Some friends of Howard “Bud” Bassett, a former longtime resident of Nevada City, were saddened to hear word of his death in a Mogollon, N.M. flash flood in late September.

Bassett, who died at the age of 83, lived in Nevada County from the 1970s until the 1990s, said his former neighbor and close friend Marilyn Tubbs of Nevada City.

While in Nevada County, Bassett partook in his life’s passion of history and antiques, Tubbs said. He bought the inventory in old mercantile stores and operated a mail-order antique business.



“He would buy the inventory, a lot of old vintage historical signs and advertising. That was his big passion,” she said, adding the Smithsonian had called to ask about acquiring his compilations. “He had one of the country’s most spectacular collections.”

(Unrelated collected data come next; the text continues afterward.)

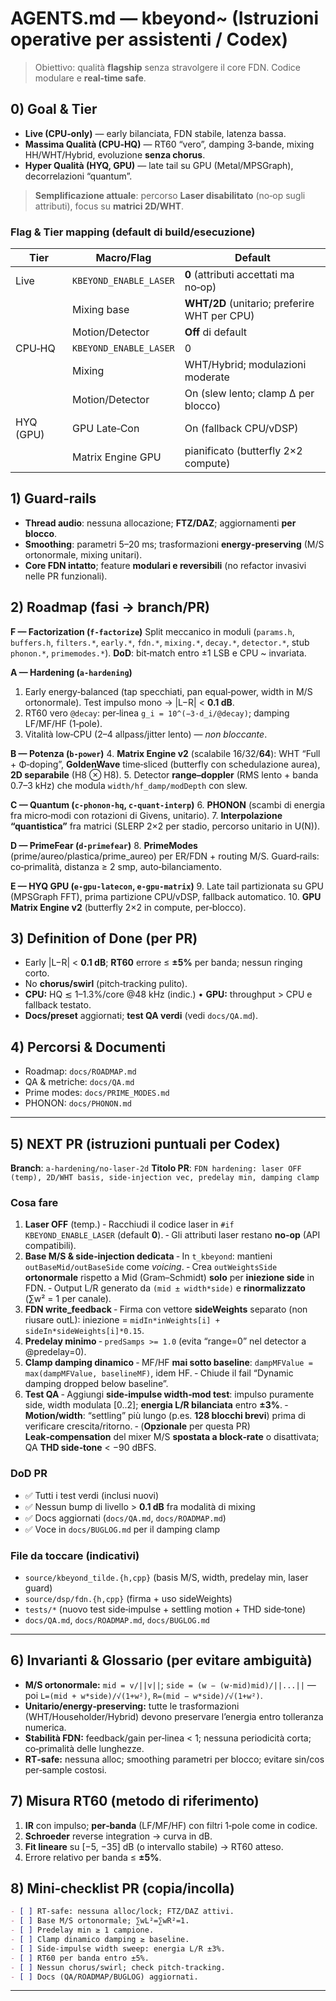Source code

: # AGENTS.md — kbeyond~ (Istruzioni operative per assistenti / Codex)

> Obiettivo: qualità **flagship** senza stravolgere il core FDN. Codice modulare e **real‑time safe**.

## 0) Goal & Tier

* **Live (CPU‑only)** — early bilanciata, FDN stabile, latenza bassa.
* **Massima Qualità (CPU‑HQ)** — RT60 “vero”, damping 3‑bande, mixing HH/WHT/Hybrid, evoluzione **senza chorus**.
* **Hyper Qualità (HYQ, GPU)** — late tail su GPU (Metal/MPSGraph), decorrelazioni “quantum”.

> **Semplificazione attuale**: percorso **Laser disabilitato** (no‑op sugli attributi), focus su **matrici 2D/WHT**.

### Flag & Tier mapping (default di build/esecuzione)

| Tier      | Macro/Flag             | Default                                      |
| --------- | ---------------------- | -------------------------------------------- |
| Live      | `KBEYOND_ENABLE_LASER` | **0** (attributi accettati ma no‑op)         |
|           | Mixing base            | **WHT/2D** (unitario; preferire WHT per CPU) |
|           | Motion/Detector        | **Off** di default                           |
| CPU‑HQ    | `KBEYOND_ENABLE_LASER` | 0                                            |
|           | Mixing                 | WHT/Hybrid; modulazioni moderate             |
|           | Motion/Detector        | On (slew lento; clamp Δ per blocco)          |
| HYQ (GPU) | GPU Late‑Con           | On (fallback CPU/vDSP)                       |
|           | Matrix Engine GPU      | pianificato (butterfly 2×2 compute)          |

## 1) Guard‑rails

* **Thread audio**: nessuna allocazione; **FTZ/DAZ**; aggiornamenti **per blocco**.
* **Smoothing**: parametri 5–20 ms; trasformazioni **energy‑preserving** (M/S ortonormale, mixing unitari).
* **Core FDN intatto**; feature **modulari e reversibili** (no refactor invasivi nelle PR funzionali).

## 2) Roadmap (fasi → branch/PR)

**F — Factorization (`f-factorize`)**
Split meccanico in moduli (`params.h`, `buffers.h`, `filters.*`, `early.*`, `fdn.*`, `mixing.*`, `decay.*`, `detector.*`, stub `phonon.*`, `primemodes.*`). **DoD**: bit‑match entro ±1 LSB e CPU ~ invariata.

**A — Hardening (`a-hardening`)**

1. Early energy‑balanced (tap specchiati, pan equal‑power, width in M/S ortonormale). Test impulso mono → |L−R| < **0.1 dB**.
2. RT60 vero `@decay`: per‑linea `g_i = 10^(−3·d_i/@decay)`; damping LF/MF/HF (1‑pole).
3. Vitalità low‑CPU (2–4 allpass/jitter lento) — *non bloccante*.

**B — Potenza (`b-power`)**
4. **Matrix Engine v2** (scalabile 16/32/**64**): WHT “Full + Φ‑doping”, **GoldenWave** time‑sliced (butterfly con schedulazione aurea), **2D separabile** (H8 ⊗ H8).
5. Detector **range–doppler** (RMS lento + banda 0.7–3 kHz) che modula `width/hf_damp/modDepth` con slew.

**C — Quantum (`c-phonon-hq`, `c-quant-interp`)**
6. **PHONON** (scambi di energia fra micro‑modi con rotazioni di Givens, unitario).
7. **Interpolazione “quantistica”** fra matrici (SLERP 2×2 per stadio, percorso unitario in U(N)).

**D — PrimeFear (`d-primefear`)**
8. **PrimeModes** (prime/aureo/plastica/prime_aureo) per ER/FDN + routing M/S. Guard‑rails: co‑primalità, distanza ≥ 2 smp, auto‑bilanciamento.

**E — HYQ GPU (`e-gpu-latecon`, `e-gpu-matrix`)**
9. Late tail partizionata su GPU (MPSGraph FFT), prima partizione CPU/vDSP, fallback automatico.
10. **GPU Matrix Engine v2** (butterfly 2×2 in compute, per‑blocco).

## 3) Definition of Done (per PR)

* Early |L−R| < **0.1 dB**; **RT60** errore ≤ **±5%** per banda; nessun ringing corto.
* No **chorus/swirl** (pitch‑tracking pulito).
* **CPU:** HQ ≲ 1–1.3%/core @48 kHz (indic.) • **GPU:** throughput > CPU e fallback testato.
* **Docs/preset** aggiornati; **test QA verdi** (vedi `docs/QA.md`).

## 4) Percorsi & Documenti

* Roadmap: `docs/ROADMAP.md`
* QA & metriche: `docs/QA.md`
* Prime modes: `docs/PRIME_MODES.md`
* PHONON: `docs/PHONON.md`

---

## 5) NEXT PR (istruzioni puntuali per Codex)

**Branch**: `a-hardening/no-laser-2d`
**Titolo PR**: `FDN hardening: laser OFF (temp), 2D/WHT basis, side-injection vec, predelay min, damping clamp`

### Cosa fare

1. **Laser OFF** (temp.)
   ‑ Racchiudi il codice laser in `#if KBEYOND_ENABLE_LASER` (default **0**).
   ‑ Gli attributi laser restano **no‑op** (API compatibili).
2. **Base M/S & side‑injection dedicata**
   ‑ In `t_kbeyond`: mantieni `outBaseMid/outBaseSide` come *voicing*.
   ‑ Crea `outWeightsSide` **ortonormale** rispetto a Mid (Gram–Schmidt) **solo** per **iniezione side** in FDN.
   ‑ Output L/R generato da `(mid ± width*side)` e **rinormalizzato** (∑w² = 1 per canale).
3. **FDN write_feedback**
   ‑ Firma con vettore **sideWeights** separato (non riusare outL): iniezione = `midIn*inWeights[i] + sideIn*sideWeights[i]*0.15`.
4. **Predelay minimo**
   ‑ `predSamps >= 1.0` (evita “range=0” nel detector a @predelay=0).
5. **Clamp damping dinamico**
   ‑ MF/HF **mai sotto baseline**: `dampMFValue = max(dampMFValue, baselineMF)`, idem HF.
   ‑ Chiude il fail “Dynamic damping dropped below baseline”.
6. **Test QA**
   ‑ Aggiungi **side‑impulse width‑mod test**: impulso puramente side, width modulata [0..2]; **energia L/R bilanciata** entro **±3%**.
   ‑ **Motion/width**: “settling” più lungo (p.es. **128 blocchi brevi**) prima di verificare crescita/ritorno.
   ‑ (**Opzionale** per questa PR) **Leak‑compensation** del mixer M/S **spostata a block‑rate** o disattivata; QA **THD side‑tone** < −90 dBFS.

### DoD PR

* ✅ Tutti i test verdi (inclusi nuovi)
* ✅ Nessun bump di livello > **0.1 dB** fra modalità di mixing
* ✅ Docs aggiornati (`docs/QA.md`, `docs/ROADMAP.md`)
* ✅ Voce in `docs/BUGLOG.md` per il damping clamp

### File da toccare (indicativi)

* `source/kbeyond_tilde.{h,cpp}` (basis M/S, width, predelay min, laser guard)
* `source/dsp/fdn.{h,cpp}` (firma + uso sideWeights)
* `tests/*` (nuovo test side‑impulse + settling motion + THD side‑tone)
* `docs/QA.md`, `docs/ROADMAP.md`, `docs/BUGLOG.md`

---

## 6) Invarianti & Glossario (per evitare ambiguità)

* **M/S ortonormale:** `mid = v/||v||`; `side = (w − (w·mid)mid)/||...||` — poi `L=(mid + w*side)/√(1+w²)`, `R=(mid − w*side)/√(1+w²)`.
* **Unitario/energy‑preserving:** tutte le trasformazioni (WHT/Householder/Hybrid) devono preservare l’energia entro tolleranza numerica.
* **Stabilità FDN:** feedback/gain per‑linea < 1; nessuna periodicità corta; co‑primalità delle lunghezze.
* **RT‑safe:** nessuna alloc; smoothing parametri per blocco; evitare sin/cos per‑sample costosi.

## 7) Misura RT60 (metodo di riferimento)

1. **IR** con impulso; **per‑banda** (LF/MF/HF) con filtri 1‑pole come in codice.
2. **Schroeder** reverse integration → curva in dB.
3. **Fit lineare** su [−5, −35] dB (o intervallo stabile) → RT60 atteso.
4. Errore relativo per banda ≤ **±5%**.

## 8) Mini‑checklist PR (copia/incolla)

```markdown
- [ ] RT‑safe: nessuna alloc/lock; FTZ/DAZ attivi.
- [ ] Base M/S ortonormale; ∑wL²=∑wR²=1.
- [ ] Predelay min ≥ 1 campione.
- [ ] Clamp dinamico damping ≥ baseline.
- [ ] Side‑impulse width sweep: energia L/R ±3%.
- [ ] RT60 per banda entro ±5%.
- [ ] Nessun chorus/swirl; check pitch‑tracking.
- [ ] Docs (QA/ROADMAP/BUGLOG) aggiornati.
```

---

“He had a real passion for old mining towns. I think that was why he liked Nevada County. He loved the history of this old area here and had a real big passion for it.”
Marilyn Tubbs
Nevada City

Bassett could be seen at obscure antique trade shows that would require traveling about 1,200 miles away, Tubbs said.

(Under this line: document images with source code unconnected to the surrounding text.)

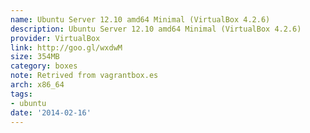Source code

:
 ```yaml
---
name: Ubuntu Server 12.10 amd64 Minimal (VirtualBox 4.2.6)
description: Ubuntu Server 12.10 amd64 Minimal (VirtualBox 4.2.6)
provider: VirtualBox
link: http://goo.gl/wxdwM
size: 354MB
category: boxes
note: Retrived from vagrantbox.es
arch: x86_64
tags:
- ubuntu
date: '2014-02-16'
---
```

“He had a real passion for old mining towns,” she said. “I think that was why he liked Nevada County. He loved the history of this old area here and had a real big passion for it.”

Though Bassett had not lived locally for decades, he did keep in touch with Nevada County residents, Tubbs said.

“He was a very modest man and a lot of people knew him,” she said.

Upon word of his death, Tubbs said she was “devastated,” especially taking into consideration what a strong and active man he was, who seemed years younger than his actual age.

“I had no idea he was in his 80s. I really thought of him as in his early 70s,” she said, adding he was shot down in a helicopter twice in Vietnam and also underwent a bout of cancer in the 1980s, when he was told he only had six months to live.

“He wouldn’t take no for an answer and sought out another doctor,” Tubbs said. “He survived all of that.”

Bassett moved to Prescott, Ariz., with his wife, Sally, in 1992, according to the Arizona-based Prescott Daily Courier. The Daily Courier included that Bassett was born in Berkeley and received a bachelor’s degree in paleontology from University of California, Berkeley and his master’s degree in fisheries biology at the University of Colorado at Ft. Collins.

The paper also includes that Bassett earned 23 medals during his tour with the Arizona Army Guard as a Chinook helicopter pilot from 1966 to 1967. He came home with 15 Air Medals, two Air Medals with a “V” for valor, one Distinguished Flying Cross for Heroism, two Bronze Stars, two Army commendation medals, and a Vietnamese Cross for Gallantry.

Bassett’s survivors include his daughters, Jan Wardle and her husband, Scott, and Sally Day; six grandchildren and two great-grandchildren.

The family suggests donations in Bassett’s name to United Animal Friends, P.O. Box 11133, Prescott AZ 86304 or the Yavapai Humane Society, 1625 Sundog Ranch Road, Prescott AZ 86301.